Stored data:
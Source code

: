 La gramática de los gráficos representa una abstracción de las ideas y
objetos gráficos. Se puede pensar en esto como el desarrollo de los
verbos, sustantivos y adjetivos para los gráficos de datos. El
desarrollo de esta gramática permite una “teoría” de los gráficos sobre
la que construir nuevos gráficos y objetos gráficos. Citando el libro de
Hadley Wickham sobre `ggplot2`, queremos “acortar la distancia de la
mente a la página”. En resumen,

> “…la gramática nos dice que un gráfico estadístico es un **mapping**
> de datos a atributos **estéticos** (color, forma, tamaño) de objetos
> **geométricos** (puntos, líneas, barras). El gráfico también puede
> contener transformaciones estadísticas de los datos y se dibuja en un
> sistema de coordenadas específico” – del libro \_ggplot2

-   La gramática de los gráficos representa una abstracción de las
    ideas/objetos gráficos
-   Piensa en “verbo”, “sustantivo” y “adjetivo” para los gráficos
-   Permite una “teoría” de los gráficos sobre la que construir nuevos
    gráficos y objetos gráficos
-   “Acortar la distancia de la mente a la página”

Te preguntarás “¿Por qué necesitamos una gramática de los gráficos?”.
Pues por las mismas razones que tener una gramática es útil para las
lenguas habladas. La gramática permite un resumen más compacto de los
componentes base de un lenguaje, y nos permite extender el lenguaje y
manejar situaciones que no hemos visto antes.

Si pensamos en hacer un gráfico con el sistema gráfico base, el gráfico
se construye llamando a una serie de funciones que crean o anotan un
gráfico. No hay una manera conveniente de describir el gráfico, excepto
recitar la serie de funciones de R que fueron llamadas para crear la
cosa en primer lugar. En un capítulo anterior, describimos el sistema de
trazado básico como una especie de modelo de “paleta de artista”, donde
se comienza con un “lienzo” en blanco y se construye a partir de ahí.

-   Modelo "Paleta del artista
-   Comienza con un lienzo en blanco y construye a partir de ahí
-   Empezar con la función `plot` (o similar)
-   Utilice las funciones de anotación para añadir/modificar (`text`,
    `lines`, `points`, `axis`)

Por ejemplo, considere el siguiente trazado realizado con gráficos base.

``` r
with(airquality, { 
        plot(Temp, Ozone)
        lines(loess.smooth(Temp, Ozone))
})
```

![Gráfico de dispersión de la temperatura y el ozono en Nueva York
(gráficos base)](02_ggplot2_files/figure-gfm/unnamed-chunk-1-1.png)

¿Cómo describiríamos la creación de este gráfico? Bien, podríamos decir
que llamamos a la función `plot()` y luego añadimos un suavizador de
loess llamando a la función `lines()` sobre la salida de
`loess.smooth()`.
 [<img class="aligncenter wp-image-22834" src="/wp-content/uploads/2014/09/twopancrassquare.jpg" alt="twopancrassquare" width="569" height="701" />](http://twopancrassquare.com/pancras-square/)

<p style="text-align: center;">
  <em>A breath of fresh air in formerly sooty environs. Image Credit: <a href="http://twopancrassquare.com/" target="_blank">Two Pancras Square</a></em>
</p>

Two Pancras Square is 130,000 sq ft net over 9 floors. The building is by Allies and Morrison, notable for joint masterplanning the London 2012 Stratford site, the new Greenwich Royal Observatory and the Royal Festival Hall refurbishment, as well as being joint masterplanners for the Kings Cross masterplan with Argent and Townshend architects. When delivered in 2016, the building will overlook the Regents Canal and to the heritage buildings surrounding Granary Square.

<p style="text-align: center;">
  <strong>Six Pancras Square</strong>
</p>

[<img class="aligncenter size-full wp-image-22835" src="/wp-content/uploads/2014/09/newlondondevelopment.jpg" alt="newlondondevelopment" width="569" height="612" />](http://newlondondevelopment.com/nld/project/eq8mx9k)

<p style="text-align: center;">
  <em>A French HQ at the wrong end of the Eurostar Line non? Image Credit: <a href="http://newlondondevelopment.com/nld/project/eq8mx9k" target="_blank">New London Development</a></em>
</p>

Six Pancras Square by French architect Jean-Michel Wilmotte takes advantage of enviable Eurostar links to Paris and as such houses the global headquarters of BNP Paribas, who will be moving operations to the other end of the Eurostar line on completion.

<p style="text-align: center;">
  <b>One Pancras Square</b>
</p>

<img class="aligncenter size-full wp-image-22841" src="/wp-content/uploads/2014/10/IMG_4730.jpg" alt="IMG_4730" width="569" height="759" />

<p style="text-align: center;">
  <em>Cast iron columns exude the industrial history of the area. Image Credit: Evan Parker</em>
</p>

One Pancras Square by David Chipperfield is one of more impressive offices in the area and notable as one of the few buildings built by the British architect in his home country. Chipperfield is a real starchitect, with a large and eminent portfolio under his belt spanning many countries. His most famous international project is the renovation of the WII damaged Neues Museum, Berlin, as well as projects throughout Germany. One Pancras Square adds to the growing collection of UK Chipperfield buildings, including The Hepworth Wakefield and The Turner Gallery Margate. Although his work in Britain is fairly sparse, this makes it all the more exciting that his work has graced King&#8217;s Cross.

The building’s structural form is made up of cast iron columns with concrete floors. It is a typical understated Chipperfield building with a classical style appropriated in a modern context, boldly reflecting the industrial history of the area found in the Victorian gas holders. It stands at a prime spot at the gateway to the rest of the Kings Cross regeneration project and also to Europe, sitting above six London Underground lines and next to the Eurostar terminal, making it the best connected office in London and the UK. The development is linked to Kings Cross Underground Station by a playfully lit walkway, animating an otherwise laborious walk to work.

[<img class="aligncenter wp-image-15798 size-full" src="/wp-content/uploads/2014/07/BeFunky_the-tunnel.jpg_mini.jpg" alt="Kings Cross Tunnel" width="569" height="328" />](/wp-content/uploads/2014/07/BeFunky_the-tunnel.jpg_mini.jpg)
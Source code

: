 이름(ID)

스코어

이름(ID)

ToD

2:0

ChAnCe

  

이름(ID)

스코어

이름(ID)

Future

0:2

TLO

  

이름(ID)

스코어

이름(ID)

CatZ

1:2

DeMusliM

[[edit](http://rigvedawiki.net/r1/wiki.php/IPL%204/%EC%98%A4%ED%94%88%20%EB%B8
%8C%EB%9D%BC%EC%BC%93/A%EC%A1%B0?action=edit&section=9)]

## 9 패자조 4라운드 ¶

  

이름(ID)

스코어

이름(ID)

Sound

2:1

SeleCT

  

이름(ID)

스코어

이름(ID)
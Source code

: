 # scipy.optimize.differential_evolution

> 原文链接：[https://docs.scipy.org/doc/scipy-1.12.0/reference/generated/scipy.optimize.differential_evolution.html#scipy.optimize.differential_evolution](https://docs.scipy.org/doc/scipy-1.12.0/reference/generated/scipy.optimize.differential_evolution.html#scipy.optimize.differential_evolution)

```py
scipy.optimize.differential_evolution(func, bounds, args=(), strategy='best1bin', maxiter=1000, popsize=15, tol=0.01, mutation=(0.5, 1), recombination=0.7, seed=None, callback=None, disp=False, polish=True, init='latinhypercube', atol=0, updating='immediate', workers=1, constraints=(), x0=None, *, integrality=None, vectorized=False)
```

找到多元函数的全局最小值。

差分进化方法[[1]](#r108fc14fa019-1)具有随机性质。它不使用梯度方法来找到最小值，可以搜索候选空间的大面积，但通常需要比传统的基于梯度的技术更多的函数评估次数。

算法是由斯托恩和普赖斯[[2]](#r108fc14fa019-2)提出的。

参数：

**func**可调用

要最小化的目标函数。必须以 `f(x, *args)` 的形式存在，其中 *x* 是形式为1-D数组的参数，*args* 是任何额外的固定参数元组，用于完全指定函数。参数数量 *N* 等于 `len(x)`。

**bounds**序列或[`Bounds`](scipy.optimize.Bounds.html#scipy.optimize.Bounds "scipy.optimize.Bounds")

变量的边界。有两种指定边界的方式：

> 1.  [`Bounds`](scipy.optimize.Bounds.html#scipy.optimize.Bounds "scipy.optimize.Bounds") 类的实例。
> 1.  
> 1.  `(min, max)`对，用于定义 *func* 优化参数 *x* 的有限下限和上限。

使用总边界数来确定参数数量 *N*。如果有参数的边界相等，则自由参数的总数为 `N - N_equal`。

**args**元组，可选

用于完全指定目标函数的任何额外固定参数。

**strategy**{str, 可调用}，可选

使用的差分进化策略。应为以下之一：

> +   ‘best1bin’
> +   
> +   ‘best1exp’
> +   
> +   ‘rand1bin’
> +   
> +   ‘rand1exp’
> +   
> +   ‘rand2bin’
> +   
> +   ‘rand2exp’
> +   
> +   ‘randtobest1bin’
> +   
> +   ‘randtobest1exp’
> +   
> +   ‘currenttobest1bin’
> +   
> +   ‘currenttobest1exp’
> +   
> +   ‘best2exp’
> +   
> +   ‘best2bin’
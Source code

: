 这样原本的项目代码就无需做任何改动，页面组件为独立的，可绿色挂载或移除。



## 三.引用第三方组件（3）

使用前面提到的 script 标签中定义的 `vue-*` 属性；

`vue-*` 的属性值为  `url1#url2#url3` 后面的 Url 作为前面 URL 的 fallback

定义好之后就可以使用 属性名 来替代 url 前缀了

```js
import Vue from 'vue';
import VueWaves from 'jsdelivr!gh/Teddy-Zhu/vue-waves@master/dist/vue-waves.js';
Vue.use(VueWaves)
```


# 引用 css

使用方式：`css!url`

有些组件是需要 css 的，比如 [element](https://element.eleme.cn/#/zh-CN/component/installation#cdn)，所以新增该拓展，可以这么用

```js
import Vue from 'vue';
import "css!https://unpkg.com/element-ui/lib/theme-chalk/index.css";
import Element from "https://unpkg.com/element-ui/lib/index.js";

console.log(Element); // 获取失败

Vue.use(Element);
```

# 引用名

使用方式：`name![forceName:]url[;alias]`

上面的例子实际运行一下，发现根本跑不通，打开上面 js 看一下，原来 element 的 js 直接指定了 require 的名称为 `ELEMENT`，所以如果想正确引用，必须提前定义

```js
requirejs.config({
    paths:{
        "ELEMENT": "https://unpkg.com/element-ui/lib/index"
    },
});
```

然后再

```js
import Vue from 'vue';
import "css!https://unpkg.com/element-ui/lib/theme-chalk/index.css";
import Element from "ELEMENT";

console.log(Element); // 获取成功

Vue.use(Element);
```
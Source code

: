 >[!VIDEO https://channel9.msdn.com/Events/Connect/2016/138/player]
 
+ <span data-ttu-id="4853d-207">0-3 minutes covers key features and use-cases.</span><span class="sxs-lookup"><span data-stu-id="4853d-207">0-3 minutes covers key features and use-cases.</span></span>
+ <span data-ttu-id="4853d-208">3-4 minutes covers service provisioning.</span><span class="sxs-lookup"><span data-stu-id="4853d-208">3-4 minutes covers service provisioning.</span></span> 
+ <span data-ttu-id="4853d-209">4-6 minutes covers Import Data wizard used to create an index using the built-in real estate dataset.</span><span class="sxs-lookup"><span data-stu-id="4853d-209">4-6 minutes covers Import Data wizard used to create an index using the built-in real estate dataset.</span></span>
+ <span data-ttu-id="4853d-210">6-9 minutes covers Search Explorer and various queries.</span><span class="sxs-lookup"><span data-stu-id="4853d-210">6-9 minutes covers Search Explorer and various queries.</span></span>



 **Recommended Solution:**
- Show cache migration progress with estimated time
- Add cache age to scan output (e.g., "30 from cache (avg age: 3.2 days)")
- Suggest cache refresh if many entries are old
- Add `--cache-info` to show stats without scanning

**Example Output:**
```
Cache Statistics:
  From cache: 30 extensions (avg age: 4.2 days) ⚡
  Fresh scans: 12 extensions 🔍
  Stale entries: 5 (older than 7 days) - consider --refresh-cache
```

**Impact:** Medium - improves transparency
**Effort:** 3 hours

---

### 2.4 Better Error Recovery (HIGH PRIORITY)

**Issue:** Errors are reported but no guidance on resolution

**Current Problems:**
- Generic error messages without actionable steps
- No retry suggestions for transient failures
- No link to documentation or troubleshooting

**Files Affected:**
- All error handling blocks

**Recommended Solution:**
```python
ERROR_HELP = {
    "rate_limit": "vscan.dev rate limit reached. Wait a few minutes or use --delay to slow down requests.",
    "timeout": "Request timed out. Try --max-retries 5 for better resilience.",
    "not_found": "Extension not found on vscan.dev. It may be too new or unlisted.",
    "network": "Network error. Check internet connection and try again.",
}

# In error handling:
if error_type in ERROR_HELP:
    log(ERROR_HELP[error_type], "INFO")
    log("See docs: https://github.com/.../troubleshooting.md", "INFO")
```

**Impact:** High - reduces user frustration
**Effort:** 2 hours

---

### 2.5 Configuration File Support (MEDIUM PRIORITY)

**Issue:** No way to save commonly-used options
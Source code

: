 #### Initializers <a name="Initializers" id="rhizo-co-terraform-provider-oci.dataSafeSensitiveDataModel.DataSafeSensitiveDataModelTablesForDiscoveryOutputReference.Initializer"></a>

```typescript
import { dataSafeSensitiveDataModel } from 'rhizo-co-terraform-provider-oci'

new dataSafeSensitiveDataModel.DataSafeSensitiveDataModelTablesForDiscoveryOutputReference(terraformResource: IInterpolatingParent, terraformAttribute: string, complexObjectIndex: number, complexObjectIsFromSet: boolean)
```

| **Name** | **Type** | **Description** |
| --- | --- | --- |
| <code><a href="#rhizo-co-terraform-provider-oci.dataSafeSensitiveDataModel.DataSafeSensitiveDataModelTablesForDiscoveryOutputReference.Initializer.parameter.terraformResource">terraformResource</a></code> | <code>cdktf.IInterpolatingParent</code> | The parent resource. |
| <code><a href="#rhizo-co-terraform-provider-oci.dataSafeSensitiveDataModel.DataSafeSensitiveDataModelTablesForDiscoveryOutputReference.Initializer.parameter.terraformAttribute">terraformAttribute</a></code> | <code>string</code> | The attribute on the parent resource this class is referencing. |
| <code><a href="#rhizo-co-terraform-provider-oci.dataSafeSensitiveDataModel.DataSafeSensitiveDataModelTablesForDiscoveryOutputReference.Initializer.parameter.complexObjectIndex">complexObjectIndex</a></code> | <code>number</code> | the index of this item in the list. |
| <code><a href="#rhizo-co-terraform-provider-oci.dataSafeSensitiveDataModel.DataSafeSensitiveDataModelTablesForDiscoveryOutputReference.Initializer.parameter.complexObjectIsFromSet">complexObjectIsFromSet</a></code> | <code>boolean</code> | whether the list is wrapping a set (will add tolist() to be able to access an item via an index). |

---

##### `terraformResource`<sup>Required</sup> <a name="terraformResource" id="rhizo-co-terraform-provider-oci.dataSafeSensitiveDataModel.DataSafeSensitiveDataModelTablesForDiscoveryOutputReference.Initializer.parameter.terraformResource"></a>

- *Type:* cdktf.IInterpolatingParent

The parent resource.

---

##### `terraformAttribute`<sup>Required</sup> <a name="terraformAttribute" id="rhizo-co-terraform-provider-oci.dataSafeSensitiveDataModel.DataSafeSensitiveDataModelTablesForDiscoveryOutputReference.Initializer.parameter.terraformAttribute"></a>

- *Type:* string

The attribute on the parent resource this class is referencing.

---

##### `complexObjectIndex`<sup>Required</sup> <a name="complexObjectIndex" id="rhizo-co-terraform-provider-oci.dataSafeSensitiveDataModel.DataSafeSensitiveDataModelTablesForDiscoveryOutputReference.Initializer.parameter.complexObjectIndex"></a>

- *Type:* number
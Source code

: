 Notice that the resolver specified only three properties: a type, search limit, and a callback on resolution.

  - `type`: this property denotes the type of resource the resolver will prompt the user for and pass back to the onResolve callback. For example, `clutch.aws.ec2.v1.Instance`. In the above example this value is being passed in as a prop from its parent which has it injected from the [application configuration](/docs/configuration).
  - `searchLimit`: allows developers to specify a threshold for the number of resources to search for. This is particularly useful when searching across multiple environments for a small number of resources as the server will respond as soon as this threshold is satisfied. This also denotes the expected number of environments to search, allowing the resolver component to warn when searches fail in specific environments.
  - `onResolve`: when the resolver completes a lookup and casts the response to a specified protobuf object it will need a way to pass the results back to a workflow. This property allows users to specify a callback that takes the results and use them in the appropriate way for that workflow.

Work required: Reproduce word for word the lines of the records above, beginning at the first and ending with the line where "desarrollo de esta" appears, and nothing past it.

Solution to this exercise:
Source code

: La gramática de los gráficos representa una abstracción de las ideas y
objetos gráficos. Se puede pensar en esto como el desarrollo de los
verbos, sustantivos y adjetivos para los gráficos de datos. El
desarrollo de esta gramática permite una “teoría” de los gráficos sobre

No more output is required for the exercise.